The reverence shown to the ensaïmada baffles me. It has its own "day". It gets hauled off in boxes by passengers from the airport, intent on inflicting it on unsuspecting relatives and friends on the mainland. It has been 15 metres in diameter, such as at Inca's Dijous Bo a couple of years back. It has been, according to a press reader survey in February 2009, the seventh wonder of Mallorca (at least it wasn't the first).

The ensaïmada has also been a victim of recession and of rival Mallorcan products. Production and sales have fallen.

According to Starbucks' US website, one of its Mallorca Sweet Breads contains a mere 60% of your daily saturated fat intake; indeed it has 39% of total fat intake for the day. The site bigs up the bun by saying that (in Mallorca) "one wouldn't dream of starting the day without a coffee and this traditional sweet bread". Ah yes, you wake up and the first thing that comes to mind is to get off to the bakers or the local café and give yourself a sugary moustache.

Going through the lengthy list of the sweet bread's ingredients on the website, there seems to be no mention of "saïm". Maybe the pork lard is covered by something else, but if not, then it isn't, strictly speaking, the saïm thing. Were it to be, then who knows how high the fat content would be.

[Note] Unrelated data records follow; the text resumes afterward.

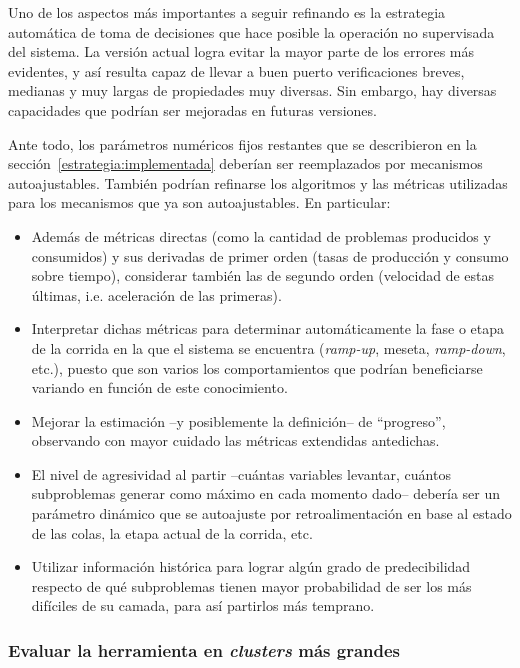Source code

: Uno de los aspectos más importantes a seguir refinando es la estrategia automática de toma de decisiones que hace posible la operación no supervisada del sistema. La versión actual logra evitar la mayor parte de los errores más evidentes, y así resulta capaz de llevar a buen puerto verificaciones breves, medianas y muy largas de propiedades muy diversas. Sin embargo, hay diversas capacidades que podrían ser mejoradas en futuras versiones.

Ante todo, los parámetros numéricos fijos restantes que se describieron en la sección~\ref{estrategia:implementada} deberían ser reemplazados por mecanismos autoajustables. También podrían refinarse los algoritmos y las métricas utilizadas para los mecanismos que ya son autoajustables. En particular:

\begin{itemize}
	\item Además de métricas directas (como la cantidad de problemas producidos y consumidos) y sus derivadas de primer orden (tasas de producción y consumo sobre tiempo), considerar también las de segundo orden (velocidad de estas últimas, i.e. aceleración de las primeras).
	\item Interpretar dichas métricas para determinar automáticamente la fase o etapa de la corrida en la que el sistema se encuentra (\emph{ramp-up}, meseta, \emph{ramp-down}, etc.), puesto que son varios los comportamientos que podrían beneficiarse variando en función de este conocimiento.
	\item Mejorar la estimación --y posiblemente la definición-- de ``progreso'', observando con mayor cuidado las métricas extendidas antedichas.
	\item El nivel de agresividad al partir --cuántas variables levantar, cuántos subproblemas generar como máximo en cada momento dado-- debería ser un parámetro dinámico que se autoajuste por retroalimentación en base al estado de las colas, la etapa actual de la corrida, etc.
	\item Utilizar información histórica para lograr algún grado de predecibilidad respecto de qué subproblemas tienen mayor probabilidad de ser los más difíciles de su camada, para así partirlos más temprano.
	\end{itemize}


\subsubsection{Evaluar la herramienta en \emph{clusters} más grandes}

The Mallorcan ensaïmada is a registered "brand", but the president of the ensaïmada regulatory council, which has faced its own financing issues, reckons that there isn't a lot to prevent Starbucks from promoting the bread. It is promotion, after all. But the name "ensaïmada" isn't actually being used, albeit that the website gives a brief background to what is "called ensaïmada in Spanish". The president also points out - most important this - that the Starbucks' bread has been coiled in the wrong direction. And yes, there is a right direction. To the right. Clockwise.

The ensaïmada isn't only to be found in Mallorca. It is not uncommon in, say, the Philippines or Latin America, but the pork lard ingredient is what makes it distinctively Mallorcan. It would be telling porkies to claim that the ensaïmadas of the world, without a dash of pig, are really ensaïmadas.

As for my own personal less than great regard for the ensaïmada, don't take this as some holier-than-thou health assault on pastry or cake in general. Not at all. I can have my cake and eat it, too. Many times over, thanks very much. Just that the ensaïmada, rather like another hugely over-rated breakfast bread, the croissant, is terminally dull. And it confirms that the Mallorcans, like the French, don't understand breakfast. Mind you, neither are as mad as the Dutch who put chocolate bits on bread and butter.

No, it's nothing to do with health or the presence of pork lard. It's everything to do with breakfast. Bacon and sausages a-sizzling. And an egg being fried. Preferably in lard. The ensaïmada? Doesn't even get near.